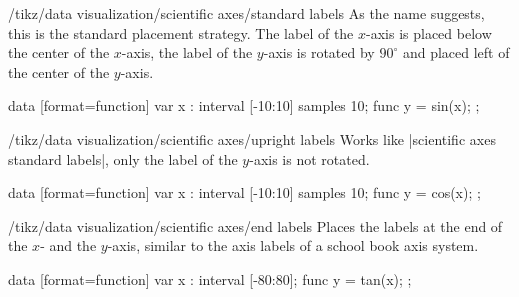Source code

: \begin{key}{/tikz/data visualization/scientific axes/standard labels}
    As the name suggests, this is the standard placement strategy. The label of
    the $x$-axis is placed below the center of the $x$-axis, the label of the
    $y$-axis is rotated by $90^\circ$ and placed left of the center of the
    $y$-axis.
\begin{codeexample}[
    width=8cm,
    preamble={\usetikzlibrary{datavisualization.formats.functions}},
]
\tikz \datavisualization
 [scientific axes={clean, standard labels},
  visualize as smooth line,
  x axis={label=degree $d$,
    ticks={tick unit={}^\circ}},
  y axis={label=$\sin d$}]
data [format=function] {
  var x : interval [-10:10] samples 10;
  func y = sin(\value x);
};
\end{codeexample}
\end{key}

\begin{key}{/tikz/data visualization/scientific axes/upright labels}
    Works like |scientific axes standard labels|, only the label of the
    $y$-axis is not rotated.
\begin{codeexample}[
    width=8cm,
    preamble={\usetikzlibrary{datavisualization.formats.functions}},
]
\tikz \datavisualization [
  scientific axes={clean, upright labels},
  visualize as smooth line,
  x axis={label=degree $d$,
    ticks={tick unit={}^\circ}},
  y axis={label=$\cos d$, include value=1,
    ticks={style={
        /pgf/number format/precision=4,
        /pgf/number format/fixed zerofill}}}]
data [format=function] {
  var x : interval [-10:10] samples 10;
  func y = cos(\value x);
};
\end{codeexample}
\end{key}

\begin{key}{/tikz/data visualization/scientific axes/end labels}
    Places the labels at the end of the $x$- and the $y$-axis, similar to the
    axis labels of a school book axis system.
\begin{codeexample}[
    width=8cm,
    preamble={\usetikzlibrary{datavisualization.formats.functions}},
]
\tikz \datavisualization [
  scientific axes={clean, end labels},
  visualize as smooth line,
  x axis={label=degree $d$,
    ticks={tick unit={}^\circ}},
  y axis={label=$\tan d$}]
data [format=function] {
  var x : interval [-80:80];
  func y = tan(\value x);
};
\end{codeexample}
\end{key}


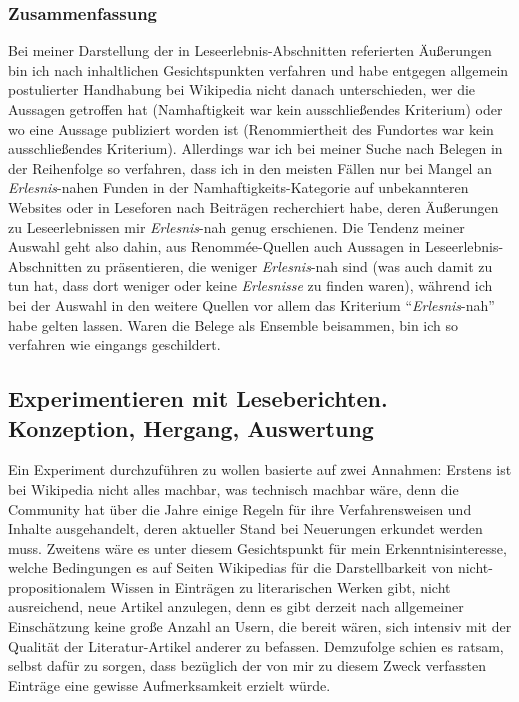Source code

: \documentclass[fontsize=12pt]{scrartcl}
\begin{document}
\subsubsection{Zusammenfassung}
\label{subsubsec:6.1.13}

Bei meiner Darstellung der in Leseerlebnis-Abschnitten referierten \"Au{\ss}erungen bin ich nach inhaltlichen Gesichtspunkten verfahren und habe entgegen allgemein postulierter Handhabung bei Wi\-ki\-pe\-dia nicht danach unterschieden, wer die Aussagen getroffen hat (Namhaftigkeit war kein ausschlie{\ss}endes Kriterium) oder wo eine Aussage pu\-bli\-ziert worden ist (Renommiertheit des Fundortes war kein ausschlie{\ss}endes Kriterium). Al\-ler\-dings war ich bei meiner Suche nach Belegen in der Reihenfolge so verfahren, dass ich in den meisten F\"allen nur bei Mangel an \textit{Erlesnis}-nahen Funden in der Namhaftigkeits-Kategorie auf unbekannteren Websites oder in Leseforen nach Beitr\"agen recherchiert habe, deren \"Au{\ss}erungen zu Leseerlebnissen mir \textit{Erlesnis}-nah genug erschienen. Die Tendenz meiner Auswahl geht also dahin, aus Renomm\'{e}e-Quellen auch Aussagen in Leseerlebnis-Abschnitten zu pr\"asentieren, die weniger \textit{Erlesnis}-nah sind (was auch damit zu tun hat, dass dort weniger oder keine \textit{Erlesnisse} zu finden waren), w\"ahrend ich bei der Auswahl in den weitere Quellen vor allem das Kriterium "`\textit{Erlesnis}-nah"' habe gelten lassen. Waren die Belege als Ensemble beisammen, bin ich so verfahren wie eingangs geschildert.

\pagebreak
\subsection{Experimentieren mit Leseberichten. Konzeption, Hergang, Auswertung}
\label{subsec:6.2}

Ein Experiment durchzuf\"uhren zu wollen basierte auf zwei Annahmen: Erstens ist bei Wi\-ki\-pe\-dia nicht alles machbar, was technisch machbar w\"are, denn die Community hat \"uber die Jahre einige Regeln f\"ur ihre Verfahrensweisen und Inhalte ausgehandelt, deren aktueller Stand bei Neuerungen erkundet werden muss. Zwei\-tens w\"are es unter diesem Gesichtspunkt f\"ur mein Erkenntnisinteresse, welche Bedingungen es auf Sei\-ten Wi\-ki\-pe\-dias f\"ur die Darstellbarkeit von nicht-pro\-po\-si\-ti\-o\-na\-lem Wissen in Eintr\"agen zu li\-te\-ra\-rischen Werken gibt, nicht ausreichend, neue Artikel anzulegen, denn es gibt derzeit nach allgemeiner Einsch\"atzung keine gro{\ss}e Anzahl an Usern, die bereit w\"aren, sich intensiv mit der Qualit\"at der Li\-te\-ra\-tur-Artikel an\-de\-rer zu befassen. Demzufolge schien es ratsam, \mbox{selbst} daf\"ur zu sorgen, dass bez\"uglich der von mir zu diesem Zweck verfassten Eintr\"age eine gewisse Aufmerksamkeit erzielt w\"urde.
\end{document}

§

Search the records for the string "number" and, wherever a line contains it, please copy that line.

Exercise solution –
        /pgf/number format/precision=4,
        /pgf/number format/fixed zerofill}}}]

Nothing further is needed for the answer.